Evaluating Systems and Benchmarks for Archiving Evolving Linked Datasets

Tracking #: 1605-2817

Irini Fundulaki
Vassilis Papakonstantinou
Yannis Roussakis
Giorgos Flouris
Kostas Stefanidis1

Responsible editor: 
Ruben Verborgh

Submission type: 
Full Paper
As dynamicity is an indispensable part of Linked Data, which are constantly evolving at both schema and instance level, there is a clear need for archiving systems that are able to support the efficient storage and querying of such data. The purpose of this paper is to provide a framework for systematically studying the state-of-art RDF archiving systems and the different types of queries that such systems should support. Specifically, we describe the strategies that archiving systems follow for storing multiple versions of a dataset, and detail the characteristics of the archiving benchmarks. Moreover, we evaluate the archiving systems, and present results regarding their performance.
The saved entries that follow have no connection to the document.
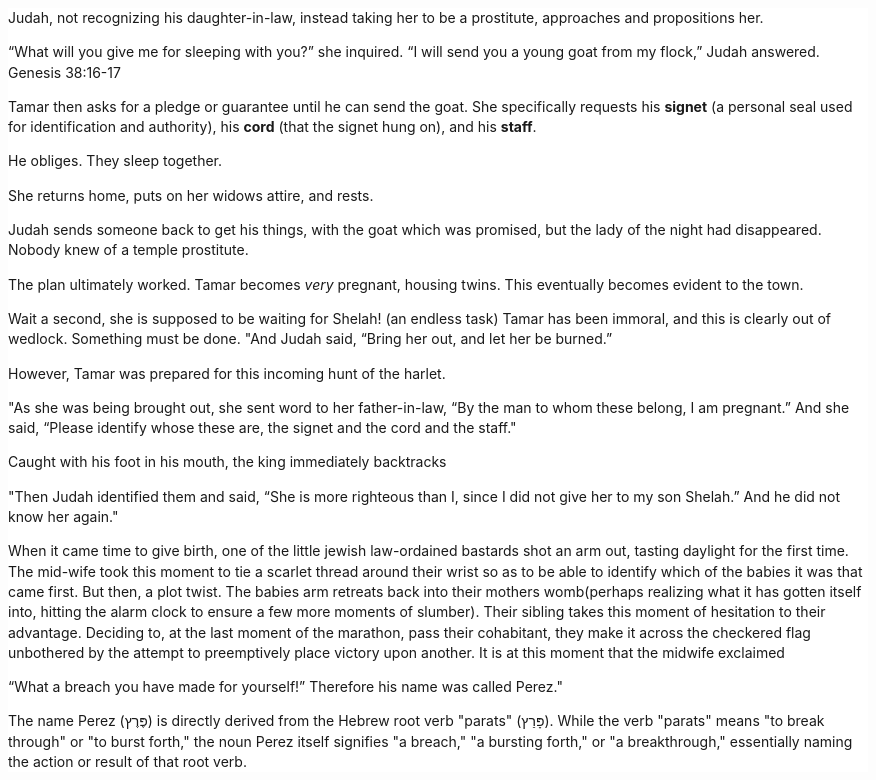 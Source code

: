 Judah, not recognizing his daughter-in-law, instead taking her to be a prostitute, approaches and propositions her. 

“What will you give me for sleeping with you?” she inquired.
“I will send you a young goat from my flock,” Judah answered.
	Genesis 38:16-17	

Tamar then asks for a pledge or guarantee until he can send the goat. She specifically requests his **signet** (a personal seal used for identification and authority), his **cord** (that the signet hung on), and his **staff**. 

He obliges.
They sleep together. 

She returns home,
puts on her widows attire,
and rests.

Judah sends someone back to get his things, 
with the goat which was promised,
but the lady of the night had disappeared.
Nobody knew of a temple prostitute. 

The plan ultimately worked.
Tamar becomes _very_ pregnant, housing twins. 
This eventually becomes evident to the town.

Wait a second, she is supposed to be waiting for Shelah! (an endless task)
Tamar has been immoral, and this is clearly out of wedlock. Something must be done.
	"And Judah said, “Bring her out, and let her be burned.”

However, Tamar was prepared for this incoming hunt of the harlet. 

"As she was being brought out, she sent word to her father-in-law, “By the man to whom these belong, I am pregnant.” And she said, “Please identify whose these are, the signet and the cord and the staff."

Caught with his foot in his mouth, the king immediately backtracks

"Then Judah identified them and said, “She is more righteous than I, since I did not give her to my son Shelah.” And he did not know her again."

When it came time to give birth, one of the little jewish law-ordained bastards shot an arm out, tasting daylight for the first time. The mid-wife took this moment to tie a scarlet thread around their wrist so as to be able to identify which of the babies it was that came first. But then, a plot twist. The babies arm retreats back into their mothers womb(perhaps realizing what it has gotten itself into, hitting the alarm clock to ensure a few more moments of slumber). Their sibling takes this moment of hesitation to their advantage. Deciding to, at the last moment of the marathon, pass their cohabitant, they make it across the checkered flag unbothered by the attempt to preemptively place victory upon another. It is at this moment that the midwife exclaimed 

“What a breach you have made for yourself!” Therefore his name was called Perez."

The name Perez (פֶּרֶץ) is directly derived from the Hebrew root verb "parats" (פָּרַץ). While the verb "parats" means "to break through" or "to burst forth," the noun Perez itself signifies "a breach," "a bursting forth," or "a breakthrough," essentially naming the action or result of that root verb.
Finally, we highlight difficulties and open issues arisen during experimentation in order to serve as a springboard for researchers in the Linked Data community.
Full PDF Version: 

Major Revision

Solicited Reviews:
Click to Expand/Collapse
Review #1
By Miel Vander Sande submitted on 13/Apr/2017
Major Revision
Review Comment:

This paper evaluates current RDF versioning systems using the SOTA in RDF versioning benchmarks. It is well written and nicely structured. However, its contents are insufficiently strong for publication, so I recommend a Major Revision.
The weakest point of this paper is the relevance of the experiments. In total, two benchmarks are tested against two systems. Although this is not the author’s fault -- this is simply the current state of the art -- one could argue whether these experiments make sense at this time. Also, both systems are hard to compare, as their use cases are different. R43ples aims at version management, i.e., multiple parties manipulating data, while Tailr aims at archiving Linked Data resources, i.e., retrieving prior versions of a resource state. As a result, their storage approaches are completely different, as well as their query interfaces (as noted by the authors).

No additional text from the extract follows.